In his first appearance before lawmakers since taking the DOL post on April 28, Acosta repeatedly said he wants DOL to train businesses in how to follow the law, rather than penalizing them for breaking it. That would “enlist” businesses in compliance, he added.
But under sharp questioning from House Appropriations Labor Subcommittee Democrats, Acosta admitted DOL would still pursue what he called “corporate bad actors.”
“But as a general matter, compliance assistance alongside enforcement is very important,” Acosta told one Republican. That led Rep. Martha Roby, R-Ala., to complain DOL enforcement targeted firms in so-called “right to work” states, like hers.
Acosta, a former National Labor Relations Board member, U.S. attorney for Miami, law school dean and bank president, spent much of his time at the June 7 hearing on his agency’s budget for the coming fiscal year fending off solons’ questions about how “he would do more with less,” as the GOP-run panel’s top Democrat, Rosa DeLauro of Connecticut, put it.
That’s because Trump proposes a cut of up to 21 percent in DOL spending, elimination of several programs, and merger of one DOL agency that rides herd on federal contractors who break labor laws into a separate independent agency that fields civil rights complaints.
“I find it perplexing that you’re advocating job training and yet you cut 40 percent in job training money,” DeLauro told him. One training program, that links community college courses with available jobs, is virtually eliminated, she noted. At its height, it spent $2 billion yearly.
There’s even a cut, of $5 million, one Democrat said, in funding for apprenticeship programs, which Acosta spent much of the hearing touting as a way towards middle-class well-paying jobs.
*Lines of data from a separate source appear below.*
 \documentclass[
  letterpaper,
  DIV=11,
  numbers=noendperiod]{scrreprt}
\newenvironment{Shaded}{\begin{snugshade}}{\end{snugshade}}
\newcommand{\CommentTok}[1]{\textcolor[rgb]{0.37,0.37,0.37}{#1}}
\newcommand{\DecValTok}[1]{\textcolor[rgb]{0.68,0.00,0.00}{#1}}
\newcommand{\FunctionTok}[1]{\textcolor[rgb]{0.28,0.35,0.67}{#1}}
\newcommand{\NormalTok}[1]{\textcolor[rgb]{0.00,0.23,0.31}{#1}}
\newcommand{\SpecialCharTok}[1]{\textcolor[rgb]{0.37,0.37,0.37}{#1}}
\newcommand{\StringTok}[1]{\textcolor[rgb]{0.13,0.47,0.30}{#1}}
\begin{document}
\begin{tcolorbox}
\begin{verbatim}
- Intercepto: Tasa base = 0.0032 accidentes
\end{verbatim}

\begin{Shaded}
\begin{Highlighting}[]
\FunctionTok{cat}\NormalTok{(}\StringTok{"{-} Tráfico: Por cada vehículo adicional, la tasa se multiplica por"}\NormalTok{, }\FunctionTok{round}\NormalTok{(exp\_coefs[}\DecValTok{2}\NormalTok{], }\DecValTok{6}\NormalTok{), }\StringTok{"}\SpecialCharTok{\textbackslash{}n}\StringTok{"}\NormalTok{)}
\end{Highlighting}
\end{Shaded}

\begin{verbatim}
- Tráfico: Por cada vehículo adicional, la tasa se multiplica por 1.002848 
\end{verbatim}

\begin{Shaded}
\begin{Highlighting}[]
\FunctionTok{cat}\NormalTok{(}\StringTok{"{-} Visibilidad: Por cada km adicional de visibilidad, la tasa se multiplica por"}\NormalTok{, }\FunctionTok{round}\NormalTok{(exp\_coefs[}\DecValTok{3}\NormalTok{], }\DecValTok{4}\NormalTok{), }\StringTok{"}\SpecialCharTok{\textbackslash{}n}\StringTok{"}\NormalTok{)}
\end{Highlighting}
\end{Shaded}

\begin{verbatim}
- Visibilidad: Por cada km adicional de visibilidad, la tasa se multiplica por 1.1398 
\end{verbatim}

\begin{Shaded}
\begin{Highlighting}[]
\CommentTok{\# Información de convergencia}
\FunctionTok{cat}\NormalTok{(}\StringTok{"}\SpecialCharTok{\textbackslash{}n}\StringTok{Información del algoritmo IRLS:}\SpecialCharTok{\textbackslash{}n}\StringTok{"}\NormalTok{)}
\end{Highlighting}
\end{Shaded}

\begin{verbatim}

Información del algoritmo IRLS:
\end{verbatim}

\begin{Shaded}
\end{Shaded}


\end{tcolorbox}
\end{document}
Acosta responded that apprenticeship funding would stay flat, with no cut, at $90 million in fiscal 2018, which starts Oct. 1.
“I wish we had apprenticeship programs in high tech, health care and some other areas,” Rep. Mark Pocan, D-Wis., a Painters union member, told Acosta. That would attract more women to apprenticeships, he said – a point the two agreed upon.
On enforcement, Acosta added, DOL would concentrate on big fish.
“When I was U.S. attorney, I tried to find high-impact cases,” including cases of wage theft, Acosta told Pocan. “I think there’s a value to them, but you also have to keep an eye on the small actors” so they don’t think they can get away with law-breaking.
While the subcommittee Democrats quizzed Acosta on how DOL would survive the huge cut – and how that would particularly hurt programs that aid minorities and women – the panel’s ruling Republicans concentrated on urging Acosta to junk the DOL “fiduciary rule.”
That’s the Obama administration rule, slated to start to take effect June 9, that orders brokers and other investment advisors for individuals and pension funds to put their clients’ interests first, not their own. Trump issued an executive order early in his term telling DOL to revisit the rule, implying he wanted it scrapped, a goal of his business and right wing backers.
Acosta decided the first week of June that there is no reason for more delay, and he stuck to that position during the hearing. “Nobody should be able to snap their fingers and change it,” Acosta said of the fiduciary rule. But in a concession to the GOP, Acosta said the section of Trump’s Office of Management and Budget that reviews federal rules will, in several weeks, call for further comments on the fiduciary rule.